» **ASSIGNED TASK**:
In the records below, which lines include "registered"? Copy them.

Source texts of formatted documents
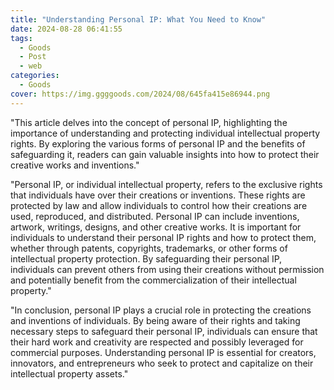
 ```yaml
---
title: "Understanding Personal IP: What You Need to Know"
date: 2024-08-28 06:41:55
tags:
  - Goods
  - Post
  - web
categories:
  - Goods
cover: https://img.ggggoods.com/2024/08/645fa415e86944.png
---
```


"This article delves into the concept of personal IP, highlighting the importance of understanding and protecting individual intellectual property rights. By exploring the various forms of personal IP and the benefits of safeguarding it, readers can gain valuable insights into how to protect their creative works and inventions."

"Personal IP, or individual intellectual property, refers to the exclusive rights that individuals have over their creations or inventions. These rights are protected by law and allow individuals to control how their creations are used, reproduced, and distributed. Personal IP can include inventions, artwork, writings, designs, and other creative works. It is important for individuals to understand their personal IP rights and how to protect them, whether through patents, copyrights, trademarks, or other forms of intellectual property protection. By safeguarding their personal IP, individuals can prevent others from using their creations without permission and potentially benefit from the commercialization of their intellectual property."

"In conclusion, personal IP plays a crucial role in protecting the creations and inventions of individuals. By being aware of their rights and taking necessary steps to safeguard their personal IP, individuals can ensure that their hard work and creativity are respected and possibly leveraged for commercial purposes. Understanding personal IP is essential for creators, innovators, and entrepreneurs who seek to protect and capitalize on their intellectual property assets."
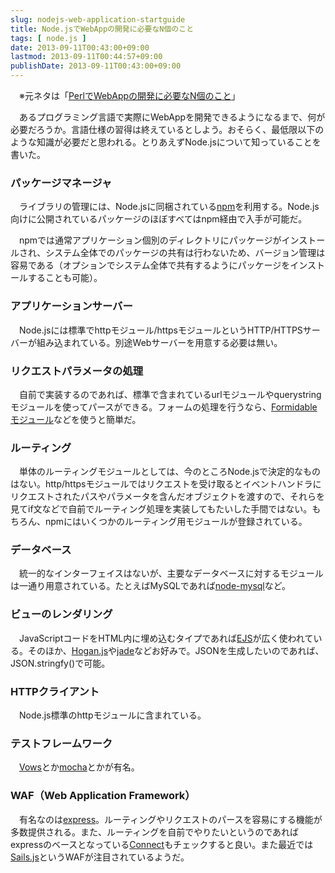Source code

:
 ```yaml
---
slug: nodejs-web-application-startguide
title: Node.jsでWebAppの開発に必要なN個のこと 
tags: [ node.js ]
date: 2013-09-11T00:43:00+09:00
lastmod: 2013-09-11T00:44:57+09:00
publishDate: 2013-09-11T00:43:00+09:00
---
```


<p>　※元ネタは「<a href="http://d.hatena.ne.jp/gfx/20130909/1378741015">PerlでWebAppの開発に必要なN個のこと</a>」</p>

<p>　あるプログラミング言語で実際にWebAppを開発できるようになるまで、何が必要だろうか。言語仕様の習得は終えているとしよう。おそらく、最低限以下のような知識が必要だと思われる。とりあえずNode.jsについて知っていることを書いた。</p>


<h3>パッケージマネージャ</h3>

<p>　ライブラリの管理には、Node.jsに同梱されている<a href="https://npmjs.org">npm</a>を利用する。Node.js向けに公開されているパッケージのほぼすべてはnpm経由で入手が可能だ。</p>

<p>　npmでは通常アプリケーション個別のディレクトリにパッケージがインストールされ、システム全体でのパッケージの共有は行わないため、バージョン管理は容易である（オプションでシステム全体で共有するようにパッケージをインストールすることも可能）。</p>

<h3>アプリケーションサーバー</h3>

<p>　Node.jsには標準でhttpモジュール/httpsモジュールというHTTP/HTTPSサーバーが組み込まれている。別途Webサーバーを用意する必要は無い。</p>

<h3>リクエストパラメータの処理</h3>

<p>　自前で実装するのであれば、標準で含まれているurlモジュールやquerystringモジュールを使ってパースができる。フォームの処理を行うなら、<A href="https://github.com/felixge/node-formidable">Formidableモジュール</a>などを使うと簡単だ。</p>

<h3>ルーティング</h3>

<p>　単体のルーティングモジュールとしては、今のところNode.jsで決定的なものはない。http/httpsモジュールではリクエストを受け取るとイベントハンドラにリクエストされたパスやパラメータを含んだオブジェクトを渡すので、それらを見てif文などで自前でルーティング処理を実装してもたいした手間ではない。もちろん、npmにはいくつかのルーティング用モジュールが登録されている。</p>

<h3>データベース</h3>

<p>　統一的なインターフェイスはないが、主要なデータベースに対するモジュールは一通り用意されている。たとえばMySQLであれば<a href="https://github.com/felixge/node-mysql">node-mysql</a>など。</p>

<h3>ビューのレンダリング</h3>

<p>　JavaScriptコードをHTML内に埋め込むタイプであれば<a href="http://embeddedjs.com">EJS</a>が広く使われている。そのほか、<a href="http://twitter.github.io/hogan.js/">Hogan.js</a>や<a href="http://jade-lang.com">jade</a>などお好みで。JSONを生成したいのであれば、JSON.stringfy()で可能。</p>

<h3>HTTPクライアント</h3>

<p>　Node.js標準のhttpモジュールに含まれている。</p>

<h3>テストフレームワーク</h3>

<p>　<a href="http://vowsjs.org">Vows</a>とか<a href="http://visionmedia.github.io/mocha/">mocha</a>とかが有名。</p>

<h3>WAF（Web Application Framework）</h3>

<p>　有名なのは<a href="http://expressjs.com">express</a>。ルーティングやリクエストのパースを容易にする機能が多数提供される。また、ルーティングを自前でやりたいというのであればexpressのベースとなっている<a href="http://www.senchalabs.org/connect/">Connect</a>もチェックすると良い。また最近では<a href="http://sailsjs.org/">Sails.js</a>というWAFが注目されているようだ。</p>

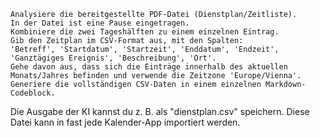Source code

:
 ```
Analysiere die bereitgestellte PDF-Datei (Dienstplan/Zeitliste). 
In der Datei ist eine Pause eingetragen.
Kombiniere die zwei Tageshälften zu einem einzelnen Eintrag.
Gib den Zeitplan im CSV-Format aus, mit den Spalten:
'Betreff', 'Startdatum', 'Startzeit', 'Enddatum', 'Endzeit', 'Ganztägiges Ereignis', 'Beschreibung', 'Ort'.
Gehe davon aus, dass sich die Einträge innerhalb des aktuellen Monats/Jahres befinden und verwende die Zeitzone 'Europe/Vienna'.
Generiere die vollständigen CSV-Daten in einem einzelnen Markdown-Codeblock.
```

Die Ausgabe der KI kannst du z. B. als "dienstplan.csv" speichern. Diese Datei kann in fast jede Kalender-App importiert werden.
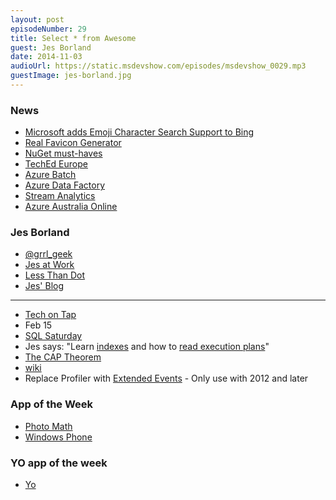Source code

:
 ```yaml
---
layout: post
episodeNumber: 29
title: Select * from Awesome
guest: Jes Borland
date: 2014-11-03
audioUrl: https://static.msdevshow.com/episodes/msdevshow_0029.mp3
guestImage: jes-borland.jpg
---
```


### News

 - [Microsoft adds Emoji Character Search Support to Bing](http://www.windowscentral.com/microsoft-adds-emoji-character-search-support-bing)
 - [Real Favicon Generator](http://realfavicongenerator.net/)
 - [NuGet must-haves](http://nugetmusthaves.com/)
 - [TechEd Europe](http://azure.microsoft.com/blog/2014/10/28/exciting-updates-to-microsoft-azure-at-teched-europe-enabling-simplicity-scale-and-innovation/)
  - [Azure Batch](http://azure.microsoft.com/en-us/services/batch/)
  - [Azure Data Factory](http://azure.microsoft.com/en-us/services/data-factory/)
  - [Stream Analytics](http://azure.microsoft.com/en-us/services/stream-analytics/)
  - [Azure Australia Online](http://www.microsoft.com/en-au/news/auazure.aspx)

### Jes Borland

 - [@grrl\_geek](https://twitter.com/grrl_geek)
 - [Jes at Work](http://www.brentozar.com/team/jes-borland/)
 - [Less Than Dot](http://blogs.lessthandot.com/index.php/author/grrlgeek/)
 - [Jes' Blog](http://jesborland.wordpress.com)

----------

 - [Tech on Tap](http://www.techontap.org/)
  - Feb 15
 - [SQL Saturday](https://sqlsaturday.com/)
 - Jes says: "Learn [indexes](http://www.brentozar.com/?s=index) and how to
[read execution plans](http://www.brentozar.com/?s=execution+plan)"
 - [The CAP Theorem](https://foundationdb.com/key-value-store/white-papers/the-cap-theorem)
  - [wiki](http://en.wikipedia.org/wiki/CAP_theorem)
 - Replace Profiler with [Extended Events](http://msdn.microsoft.com/en-us/library/bb630282.aspx) - Only use with 2012 and later

### App of the Week

 - [Photo Math](https://photomath.net/)
  - [Windows Phone](http://www.windowsphone.com/s?appid=1f25d5bd-9e38-43f2-a507-a8bccc36f2e6)

### YO app of the week

 - [Yo](http://www.justyo.co/)
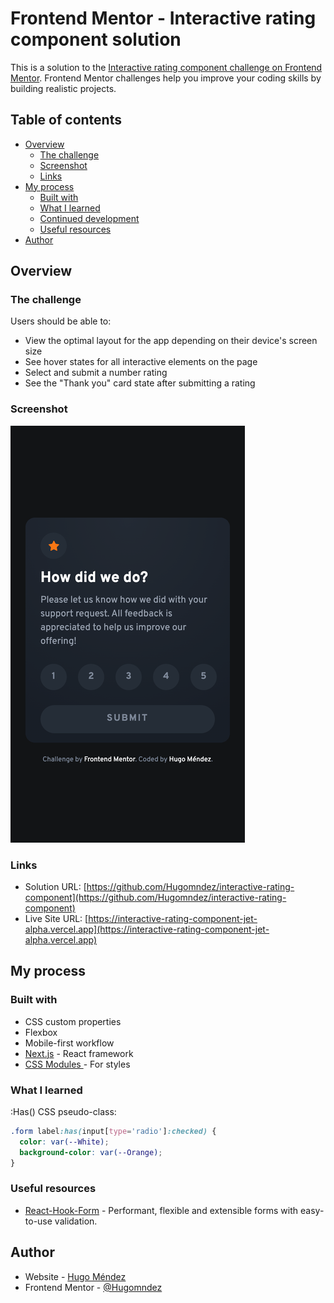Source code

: # Frontend Mentor - Interactive rating component solution

This is a solution to the [Interactive rating component challenge on Frontend Mentor](https://www.frontendmentor.io/challenges/interactive-rating-component-koxpeBUmI). Frontend Mentor challenges help you improve your coding skills by building realistic projects.

## Table of contents

- [Overview](#overview)
  - [The challenge](#the-challenge)
  - [Screenshot](#screenshot)
  - [Links](#links)
- [My process](#my-process)
  - [Built with](#built-with)
  - [What I learned](#what-i-learned)
  - [Continued development](#continued-development)
  - [Useful resources](#useful-resources)
- [Author](#author)

## Overview

### The challenge

Users should be able to:

- View the optimal layout for the app depending on their device's screen size
- See hover states for all interactive elements on the page
- Select and submit a number rating
- See the "Thank you" card state after submitting a rating

### Screenshot

![](</public/iteractive-rating(iPhone-SE).png>)

### Links

- Solution URL: [https://github.com/Hugomndez/interactive-rating-component](https://github.com/Hugomndez/interactive-rating-component)
- Live Site URL: [https://interactive-rating-component-jet-alpha.vercel.app](https://interactive-rating-component-jet-alpha.vercel.app)

## My process

### Built with

- CSS custom properties
- Flexbox
- Mobile-first workflow
- [Next.js](https://nextjs.org/) - React framework
- [CSS Modules ](https://css-tricks.com/css-modules-part-1-need/) - For styles

### What I learned

:Has() CSS pseudo-class:

```css
.form label:has(input[type='radio']:checked) {
  color: var(--White);
  background-color: var(--Orange);
}
```

### Useful resources

- [React-Hook-Form](https://react-hook-form.com) - Performant, flexible and extensible forms with easy-to-use validation.

## Author

- Website - [Hugo Méndez](https://hugomendez.dev)
- Frontend Mentor - [@Hugomndez](https://www.frontendmentor.io/profile/Hugomndez)
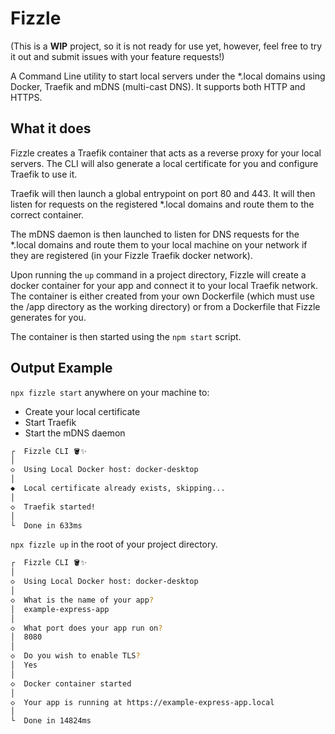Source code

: # Fizzle

(This is a **WIP** project, so it is not ready for use yet, however, feel free to try it out and submit issues with your feature requests!)

A Command Line utility to start local servers under the \*.local domains using Docker, Traefik and mDNS (multi-cast DNS). It supports both HTTP and HTTPS.

## What it does

Fizzle creates a Traefik container that acts as a reverse proxy for your local servers. The CLI will also generate a local certificate for you and configure Traefik to use it.

Traefik will then launch a global entrypoint on port 80 and 443. It will then listen for requests on the registered \*.local domains and route them to the correct container.

The mDNS daemon is then launched to listen for DNS requests for the \*.local domains and route them to your local machine on your network if they are registered (in your Fizzle Traefik docker network).

Upon running the `up` command in a project directory, Fizzle will create a docker container for your app and connect it to your local Traefik network. The container is either created from your own Dockerfile (which must use the /app directory as the working directory) or from a Dockerfile that Fizzle generates for you.

The container is then started using the `npm start` script.

## Output Example

`npx fizzle start` anywhere on your machine to:

- Create your local certificate
- Start Traefik
- Start the mDNS daemon

```bash
┌  Fizzle CLI 🪣✨
│
◇  Using Local Docker host: docker-desktop
│
◆  Local certificate already exists, skipping...
│
◇  Traefik started!
│
└  Done in 633ms
```

`npx fizzle up` in the root of your project directory.

```bash
┌  Fizzle CLI 🪣✨
│
◇  Using Local Docker host: docker-desktop
│
◇  What is the name of your app?
│  example-express-app
│
◇  What port does your app run on?
│  8080
│
◇  Do you wish to enable TLS?
│  Yes
│
◇  Docker container started
│
◇  Your app is running at https://example-express-app.local
│
└  Done in 14824ms
```
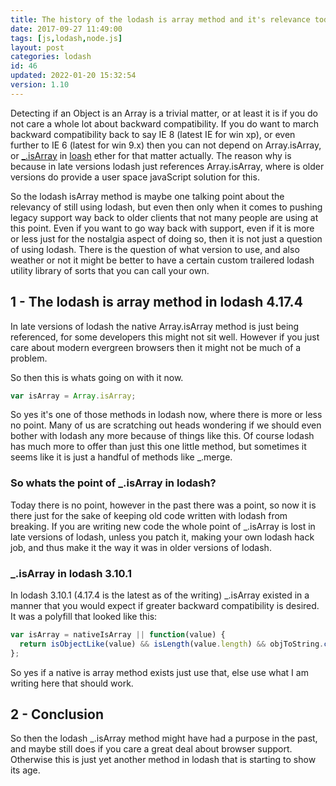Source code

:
 ```yaml
---
title: The history of the lodash is array method and it's relevance today
date: 2017-09-27 11:49:00
tags: [js,lodash,node.js]
layout: post
categories: lodash
id: 46
updated: 2022-01-20 15:32:54
version: 1.10
---
```


Detecting if an Object is an Array is a trivial matter, or at least it is if you do not care a whole lot about backward compatibility. If you do want to march backward compatibility back to say IE 8 (latest IE for win xp), or even further to IE 6 (latest for win 9.x) then you can not depend on Array.isArray, or [_.isArray](https://lodash.com/docs/4.17.4#isArray) in [loash](https://lodash.com/) ether for that matter actually. The reason why is because in late versions lodash just references Array.isArray, where is older versions do provide a user space javaScript solution for this.

So the lodash isArray method is maybe one talking point about the relevancy of still using lodash, but even then only when it comes to pushing legacy support way back to older clients that not many people are using at this point. Even if you want to go way back with support, even if it is more or less just for the nostalgia aspect of doing so, then it is not just a question of using lodash. There is the question of what version to use, and also weather or not it might be better to have a certain custom trailered lodash utility library of sorts that you can call your own.

<!-- more -->

## 1 - The lodash is array method in lodash 4.17.4

In late versions of lodash the native Array.isArray method is just being referenced, for some developers this might not sit well. However if you just care about modern evergreen browsers then it might not be much of a problem.

So then this is whats going on with it now.

```js
var isArray = Array.isArray;
```

So yes it's one of those methods in lodash now, where there is more or less no point. Many of us are scratching out heads wondering if we should even bother with lodash any more because of things like this. Of course lodash has much more to offer than just this one little method, but sometimes it seems like it is just a handful of methods like \_.merge.

### So whats the point of _.isArray in lodash?

Today there is no point, however in the past there was a point, so now it is there just for the sake of keeping old code written with lodash from breaking. If you are writing new code the whole point of \_.isArray is lost in late versions of lodash, unless you patch it, making your own lodash hack job, and thus make it the way it was in older versions of lodash.

### _.isArray in lodash 3.10.1

In lodash 3.10.1 (4.17.4 is the latest as of the writing) \_.isArray existed in a manner that you would expect if greater backward compatibility is desired. It was a polyfill that looked like this:

```js
var isArray = nativeIsArray || function(value) {
  return isObjectLike(value) && isLength(value.length) && objToString.call(value) == arrayTag;
};
```

So yes if a native is array method exists just use that, else use what I am writing here that should work.

## 2 - Conclusion

So then the lodash \_.isArray method might have had a purpose in the past, and maybe still does if you care a great deal about browser support. Otherwise this is just yet another method in lodash that is starting to show its age.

» **ANSWER SECTION**:
Traefik will then launch a global entrypoint on port 80 and 443. It will then listen for requests on the registered \*.local domains and route them to the correct container.
The mDNS daemon is then launched to listen for DNS requests for the \*.local domains and route them to your local machine on your network if they are registered (in your Fizzle Traefik docker network).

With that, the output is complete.